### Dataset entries

>>>

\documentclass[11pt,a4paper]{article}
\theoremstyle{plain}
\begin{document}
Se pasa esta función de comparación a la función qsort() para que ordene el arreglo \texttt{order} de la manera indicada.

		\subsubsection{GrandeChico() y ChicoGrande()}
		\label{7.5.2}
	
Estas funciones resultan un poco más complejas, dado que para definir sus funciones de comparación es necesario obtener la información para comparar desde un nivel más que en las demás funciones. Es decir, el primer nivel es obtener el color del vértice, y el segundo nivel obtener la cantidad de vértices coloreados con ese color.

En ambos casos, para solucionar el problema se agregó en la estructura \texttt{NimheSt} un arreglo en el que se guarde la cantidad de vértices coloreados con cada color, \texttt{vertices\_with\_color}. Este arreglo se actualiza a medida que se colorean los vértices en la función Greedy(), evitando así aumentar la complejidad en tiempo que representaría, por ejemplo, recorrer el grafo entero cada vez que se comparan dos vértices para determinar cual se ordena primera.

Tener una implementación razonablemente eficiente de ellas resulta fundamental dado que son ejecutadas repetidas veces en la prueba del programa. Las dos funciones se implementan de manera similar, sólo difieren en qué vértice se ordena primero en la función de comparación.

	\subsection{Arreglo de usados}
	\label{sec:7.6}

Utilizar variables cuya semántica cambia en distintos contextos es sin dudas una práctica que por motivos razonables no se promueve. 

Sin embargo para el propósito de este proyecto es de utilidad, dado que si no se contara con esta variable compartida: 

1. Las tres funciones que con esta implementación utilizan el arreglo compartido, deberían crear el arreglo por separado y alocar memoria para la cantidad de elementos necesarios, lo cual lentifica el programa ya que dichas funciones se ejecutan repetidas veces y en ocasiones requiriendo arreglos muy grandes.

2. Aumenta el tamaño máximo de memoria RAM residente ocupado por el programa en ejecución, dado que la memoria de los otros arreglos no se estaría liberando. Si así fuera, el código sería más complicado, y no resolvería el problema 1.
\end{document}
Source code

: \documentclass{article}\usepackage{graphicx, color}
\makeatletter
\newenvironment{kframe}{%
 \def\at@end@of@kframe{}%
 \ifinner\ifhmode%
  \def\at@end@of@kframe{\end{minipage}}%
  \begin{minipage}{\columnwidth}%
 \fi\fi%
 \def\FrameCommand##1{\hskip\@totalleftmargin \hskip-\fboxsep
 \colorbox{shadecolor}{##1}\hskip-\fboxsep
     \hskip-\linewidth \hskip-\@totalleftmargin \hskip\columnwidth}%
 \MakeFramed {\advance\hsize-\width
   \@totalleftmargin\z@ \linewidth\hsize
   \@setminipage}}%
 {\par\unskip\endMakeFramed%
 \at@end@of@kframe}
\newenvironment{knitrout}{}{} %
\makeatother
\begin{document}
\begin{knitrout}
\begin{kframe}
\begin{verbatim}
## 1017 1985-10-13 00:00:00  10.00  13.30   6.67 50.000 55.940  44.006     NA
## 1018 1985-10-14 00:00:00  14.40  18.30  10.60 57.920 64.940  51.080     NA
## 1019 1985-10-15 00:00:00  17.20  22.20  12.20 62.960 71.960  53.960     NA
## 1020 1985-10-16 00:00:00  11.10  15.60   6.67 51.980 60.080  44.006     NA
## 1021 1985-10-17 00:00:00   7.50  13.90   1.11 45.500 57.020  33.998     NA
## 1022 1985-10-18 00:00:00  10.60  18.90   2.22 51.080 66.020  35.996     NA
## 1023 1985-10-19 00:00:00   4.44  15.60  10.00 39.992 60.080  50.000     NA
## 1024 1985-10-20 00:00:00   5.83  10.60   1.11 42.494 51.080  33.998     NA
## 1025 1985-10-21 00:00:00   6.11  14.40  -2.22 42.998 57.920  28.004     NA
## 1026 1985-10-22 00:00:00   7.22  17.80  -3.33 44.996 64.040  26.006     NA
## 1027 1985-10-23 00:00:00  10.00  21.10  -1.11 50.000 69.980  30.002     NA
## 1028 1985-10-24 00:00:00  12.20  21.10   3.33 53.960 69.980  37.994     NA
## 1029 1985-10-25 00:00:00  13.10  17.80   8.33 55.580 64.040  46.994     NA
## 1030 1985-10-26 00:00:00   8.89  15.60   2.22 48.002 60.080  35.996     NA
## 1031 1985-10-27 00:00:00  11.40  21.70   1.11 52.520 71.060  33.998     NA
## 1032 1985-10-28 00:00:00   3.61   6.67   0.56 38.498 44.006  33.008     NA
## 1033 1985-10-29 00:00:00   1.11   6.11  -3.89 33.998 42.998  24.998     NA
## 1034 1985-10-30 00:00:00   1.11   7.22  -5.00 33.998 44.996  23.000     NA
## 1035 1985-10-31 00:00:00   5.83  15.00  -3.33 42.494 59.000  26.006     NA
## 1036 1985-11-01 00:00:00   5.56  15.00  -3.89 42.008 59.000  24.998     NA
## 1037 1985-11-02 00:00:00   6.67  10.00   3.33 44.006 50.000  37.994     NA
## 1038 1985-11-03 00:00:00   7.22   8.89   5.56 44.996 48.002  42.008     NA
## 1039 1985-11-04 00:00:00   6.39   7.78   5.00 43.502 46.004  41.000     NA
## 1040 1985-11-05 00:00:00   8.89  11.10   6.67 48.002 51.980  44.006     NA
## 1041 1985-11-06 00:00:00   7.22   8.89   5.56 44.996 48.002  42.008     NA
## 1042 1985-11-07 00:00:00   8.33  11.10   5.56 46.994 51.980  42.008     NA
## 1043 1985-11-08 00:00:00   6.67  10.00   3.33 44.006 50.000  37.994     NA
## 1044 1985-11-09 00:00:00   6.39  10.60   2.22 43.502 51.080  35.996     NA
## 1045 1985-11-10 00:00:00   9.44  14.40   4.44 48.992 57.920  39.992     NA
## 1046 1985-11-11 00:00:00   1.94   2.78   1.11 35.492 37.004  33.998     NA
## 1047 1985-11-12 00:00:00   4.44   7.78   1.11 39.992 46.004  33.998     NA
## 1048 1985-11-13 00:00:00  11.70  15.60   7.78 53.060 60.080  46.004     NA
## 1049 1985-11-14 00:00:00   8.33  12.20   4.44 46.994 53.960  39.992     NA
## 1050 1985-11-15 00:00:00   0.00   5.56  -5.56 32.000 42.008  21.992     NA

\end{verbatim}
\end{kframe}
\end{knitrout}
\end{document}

<<<

### What needs to be done
Every line must be copied exactly as it stands above.

### Your response
\documentclass[11pt,a4paper]{article}
\theoremstyle{plain}
\begin{document}
Se pasa esta función de comparación a la función qsort() para que ordene el arreglo \texttt{order} de la manera indicada.

		\subsubsection{GrandeChico() y ChicoGrande()}
		\label{7.5.2}
	
Estas funciones resultan un poco más complejas, dado que para definir sus funciones de comparación es necesario obtener la información para comparar desde un nivel más que en las demás funciones. Es decir, el primer nivel es obtener el color del vértice, y el segundo nivel obtener la cantidad de vértices coloreados con ese color.

En ambos casos, para solucionar el problema se agregó en la estructura \texttt{NimheSt} un arreglo en el que se guarde la cantidad de vértices coloreados con cada color, \texttt{vertices\_with\_color}. Este arreglo se actualiza a medida que se colorean los vértices en la función Greedy(), evitando así aumentar la complejidad en tiempo que representaría, por ejemplo, recorrer el grafo entero cada vez que se comparan dos vértices para determinar cual se ordena primera.

Tener una implementación razonablemente eficiente de ellas resulta fundamental dado que son ejecutadas repetidas veces en la prueba del programa. Las dos funciones se implementan de manera similar, sólo difieren en qué vértice se ordena primero en la función de comparación.

	\subsection{Arreglo de usados}
	\label{sec:7.6}

Utilizar variables cuya semántica cambia en distintos contextos es sin dudas una práctica que por motivos razonables no se promueve. 

Sin embargo para el propósito de este proyecto es de utilidad, dado que si no se contara con esta variable compartida: 

1. Las tres funciones que con esta implementación utilizan el arreglo compartido, deberían crear el arreglo por separado y alocar memoria para la cantidad de elementos necesarios, lo cual lentifica el programa ya que dichas funciones se ejecutan repetidas veces y en ocasiones requiriendo arreglos muy grandes.

2. Aumenta el tamaño máximo de memoria RAM residente ocupado por el programa en ejecución, dado que la memoria de los otros arreglos no se estaría liberando. Si así fuera, el código sería más complicado, y no resolvería el problema 1.
\end{document}
Source code

: \documentclass{article}\usepackage{graphicx, color}
\makeatletter
\newenvironment{kframe}{%
 \def\at@end@of@kframe{}%
 \ifinner\ifhmode%
  \def\at@end@of@kframe{\end{minipage}}%
  \begin{minipage}{\columnwidth}%
 \fi\fi%
 \def\FrameCommand##1{\hskip\@totalleftmargin \hskip-\fboxsep
 \colorbox{shadecolor}{##1}\hskip-\fboxsep
     \hskip-\linewidth \hskip-\@totalleftmargin \hskip\columnwidth}%
 \MakeFramed {\advance\hsize-\width
   \@totalleftmargin\z@ \linewidth\hsize
   \@setminipage}}%
 {\par\unskip\endMakeFramed%
 \at@end@of@kframe}
\newenvironment{knitrout}{}{} %
\makeatother
\begin{document}
\begin{knitrout}
\begin{kframe}
\begin{verbatim}
## 1017 1985-10-13 00:00:00  10.00  13.30   6.67 50.000 55.940  44.006     NA
## 1018 1985-10-14 00:00:00  14.40  18.30  10.60 57.920 64.940  51.080     NA
## 1019 1985-10-15 00:00:00  17.20  22.20  12.20 62.960 71.960  53.960     NA
## 1020 1985-10-16 00:00:00  11.10  15.60   6.67 51.980 60.080  44.006     NA
## 1021 1985-10-17 00:00:00   7.50  13.90   1.11 45.500 57.020  33.998     NA
## 1022 1985-10-18 00:00:00  10.60  18.90   2.22 51.080 66.020  35.996     NA
## 1023 1985-10-19 00:00:00   4.44  15.60  10.00 39.992 60.080  50.000     NA
## 1024 1985-10-20 00:00:00   5.83  10.60   1.11 42.494 51.080  33.998     NA
## 1025 1985-10-21 00:00:00   6.11  14.40  -2.22 42.998 57.920  28.004     NA
## 1026 1985-10-22 00:00:00   7.22  17.80  -3.33 44.996 64.040  26.006     NA
## 1027 1985-10-23 00:00:00  10.00  21.10  -1.11 50.000 69.980  30.002     NA
## 1028 1985-10-24 00:00:00  12.20  21.10   3.33 53.960 69.980  37.994     NA
## 1029 1985-10-25 00:00:00  13.10  17.80   8.33 55.580 64.040  46.994     NA
## 1030 1985-10-26 00:00:00   8.89  15.60   2.22 48.002 60.080  35.996     NA
## 1031 1985-10-27 00:00:00  11.40  21.70   1.11 52.520 71.060  33.998     NA
## 1032 1985-10-28 00:00:00   3.61   6.67   0.56 38.498 44.006  33.008     NA
## 1033 1985-10-29 00:00:00   1.11   6.11  -3.89 33.998 42.998  24.998     NA
## 1034 1985-10-30 00:00:00   1.11   7.22  -5.00 33.998 44.996  23.000     NA
## 1035 1985-10-31 00:00:00   5.83  15.00  -3.33 42.494 59.000  26.006     NA
## 1036 1985-11-01 00:00:00   5.56  15.00  -3.89 42.008 59.000  24.998     NA
## 1037 1985-11-02 00:00:00   6.67  10.00   3.33 44.006 50.000  37.994     NA
## 1038 1985-11-03 00:00:00   7.22   8.89   5.56 44.996 48.002  42.008     NA
## 1039 1985-11-04 00:00:00   6.39   7.78   5.00 43.502 46.004  41.000     NA
## 1040 1985-11-05 00:00:00   8.89  11.10   6.67 48.002 51.980  44.006     NA
## 1041 1985-11-06 00:00:00   7.22   8.89   5.56 44.996 48.002  42.008     NA
## 1042 1985-11-07 00:00:00   8.33  11.10   5.56 46.994 51.980  42.008     NA
## 1043 1985-11-08 00:00:00   6.67  10.00   3.33 44.006 50.000  37.994     NA
## 1044 1985-11-09 00:00:00   6.39  10.60   2.22 43.502 51.080  35.996     NA
## 1045 1985-11-10 00:00:00   9.44  14.40   4.44 48.992 57.920  39.992     NA
## 1046 1985-11-11 00:00:00   1.94   2.78   1.11 35.492 37.004  33.998     NA
## 1047 1985-11-12 00:00:00   4.44   7.78   1.11 39.992 46.004  33.998     NA
## 1048 1985-11-13 00:00:00  11.70  15.60   7.78 53.060 60.080  46.004     NA
## 1049 1985-11-14 00:00:00   8.33  12.20   4.44 46.994 53.960  39.992     NA
## 1050 1985-11-15 00:00:00   0.00   5.56  -5.56 32.000 42.008  21.992     NA

\end{verbatim}
\end{kframe}
\end{knitrout}
\end{document}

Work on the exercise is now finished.